We ride 50 miles down the Anchorage - Seward Highway, thoughts of soft beds and dry sheets billowing through our hypothermic, calorie-deprived brains …
It rained all night in Anchorage so I'm glad we were in the hostel. Wendell in his infinite wisdom decided we should take the city bus to the south end of Anchorage. This cut off 10 miles of our ride through what is essentially Everett. So we bypassed what would have been an icky ride. Alaska has a lot of paved separated bike paths, but there is no map and no signs letting you know where they are. they do weird things like the one we rode on along the Seward highway crossed in the middle of the highway. There wasn't an intersection, no light, no stop sign, no crosswalk, just boom, you're expected to cross a busy 4 lane highway and pick up the train on the other side. Maps show connections between roads with nice red lines or whatever and make it look easy, but when you get to the intersection it isn't always as easy as it looks on the map. We stood on the bridge looking down at Seward highway knowing it was where we needed to be, but not sure how to get there. We ended up riding down an onramp onto what looked like I -5. After about a mile it went down to two lanes and felt more like what we expected to be riding on. The first 40 miles of our ride was along Turnagain Arm. The wind was blowing North at 20 - 30 miles an hour. We were riding South. Knowing I wouldn't last I had Wendell ride point and I drafted him. Drafting involves riding very close to the person in front of you. So I spent most of the ride looking at his front tire. Wendell could maintain a steady pace except for the occasional gust of extra wind that would hit him like a wall. I looked up occasionally to see the pretty view, but not much. We stopped to look at the arm every now and then. Our average moving speed was about 4.5 miles an hour.

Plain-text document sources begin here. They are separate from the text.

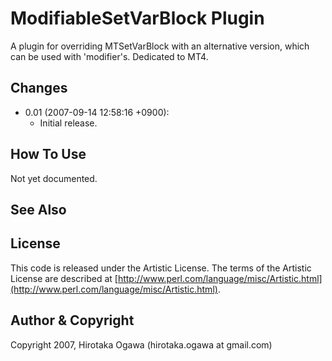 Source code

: # ModifiableSetVarBlock Plugin

A plugin for overriding MTSetVarBlock with an alternative version, which can be used with 'modifier's. Dedicated to MT4.

## Changes

 * 0.01 (2007-09-14 12:58:16 +0900):
   * Initial release.

## How To Use

Not yet documented.

## See Also

## License

This code is released under the Artistic License. The terms of the Artistic License are described at [http://www.perl.com/language/misc/Artistic.html](http://www.perl.com/language/misc/Artistic.html).

## Author & Copyright

Copyright 2007, Hirotaka Ogawa (hirotaka.ogawa at gmail.com)
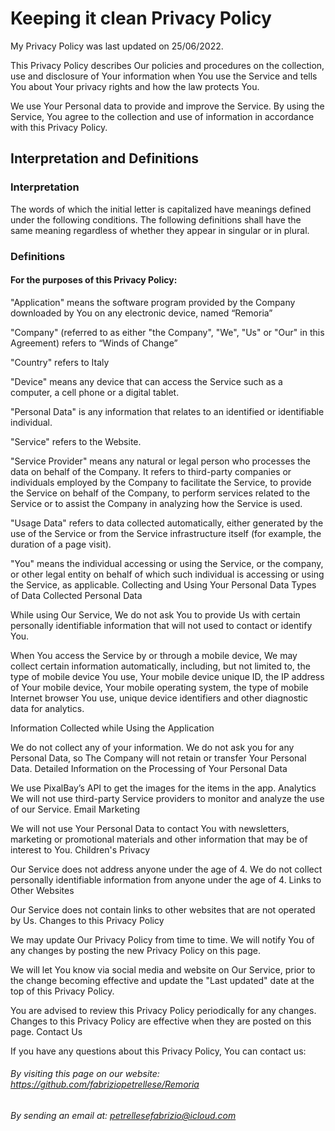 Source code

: # Keeping it clean Privacy Policy

My Privacy Policy was last updated on 25/06/2022.

This Privacy Policy describes Our policies and procedures on the collection, use and disclosure of Your information when You use the Service and tells You about Your privacy rights and how the law protects You.

We use Your Personal data to provide and improve the Service. By using the Service, You agree to the collection and use of information in accordance with this Privacy Policy.
## Interpretation and Definitions
### Interpretation

The words of which the initial letter is capitalized have meanings defined under the following conditions. The following definitions shall have the same meaning regardless of whether they appear in singular or in plural.
### Definitions

#### For the purposes of this Privacy Policy:

"Application" means the software program provided by the Company downloaded by You on any electronic device, named “Remoria”

"Company" (referred to as either "the Company", "We", "Us" or "Our" in this Agreement) refers to “Winds of Change”

"Country" refers to Italy

"Device" means any device that can access the Service such as a computer, a cell phone or a digital tablet.

"Personal Data" is any information that relates to an identified or identifiable individual.

"Service" refers to the Website.

"Service Provider" means any natural or legal person who processes the data on behalf of the Company. It refers to third-party companies or individuals employed by the Company to facilitate the Service, to provide the Service on behalf of the Company, to perform services related to the Service or to assist the Company in analyzing how the Service is used. 

"Usage Data" refers to data collected automatically, either generated by the use of the Service or from the Service infrastructure itself (for example, the duration of a page visit).

"You" means the individual accessing or using the Service, or the company, or other legal entity on behalf of which such individual is accessing or using the Service, as applicable.
Collecting and Using Your Personal Data
Types of Data Collected
Personal Data

While using Our Service, We do not ask You to provide Us with certain personally identifiable information that will not used to contact or identify You.

When You access the Service by or through a mobile device, We may collect certain information automatically, including, but not limited to, the type of mobile device You use, Your mobile device unique ID, the IP address of Your mobile device, Your mobile operating system, the type of mobile Internet browser You use, unique device identifiers and other diagnostic data for analytics.

Information Collected while Using the Application

We do not collect any of your information. We do not ask you for any Personal Data, so The Company will not retain or transfer Your Personal Data. 
Detailed Information on the Processing of Your Personal Data

We use PixalBay’s API to get the images for the items in the app.
Analytics
We will not use third-party Service providers to monitor and analyze the use of our Service.
Email Marketing

We will not use Your Personal Data to contact You with newsletters, marketing or promotional materials and other information that may be of interest to You. 
Children's Privacy

Our Service does not address anyone under the age of 4. We do not collect personally identifiable information from anyone under the age of 4.
Links to Other Websites

Our Service does not contain links to other websites that are not operated by Us.
Changes to this Privacy Policy

We may update Our Privacy Policy from time to time. We will notify You of any changes by posting the new Privacy Policy on this page.

We will let You know via social media and website on Our Service, prior to the change becoming effective and update the "Last updated" date at the top of this Privacy Policy.

You are advised to review this Privacy Policy periodically for any changes. Changes to this Privacy Policy are effective when they are posted on this page.
Contact Us

If you have any questions about this Privacy Policy, You can contact us:

###### By visiting this page on our website: https://github.com/fabriziopetrellese/Remoria
###### By sending an email at: petrellesefabrizio@icloud.com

After 24 miles a bike path started and went for the next 12 miles almost to the end of Trunagain Arm. Some of it was sheltered from the wind, but not all of it. The path is really nice, they had cool information signs and view points, but we couldn't stop too often because the wind had put us behind schedule.
The tide is all the way out - note the mudflats behind us.
Hobbit posing next to the Windy and Dangerous Mudflats signs
During the big Alaskan earthquake in '64, the ground sank along Turnagin Arm, causing saltwater to flow into this area of trees - the saltwater killed the trees pretty quickly.
People kept telling us to "watch for Beluga whales" on Turnagin Arm, but the tide was out. Hobbit asked, "Can you see any Beluga Whales?" when I was looking over a mud flat and I quipped, "The only Belugas out there are Beluga Moles."
We stopped at a park and they had marble Beluga Whale statues coming out of the ground, so we snapped a photo of Hobbit with one of them.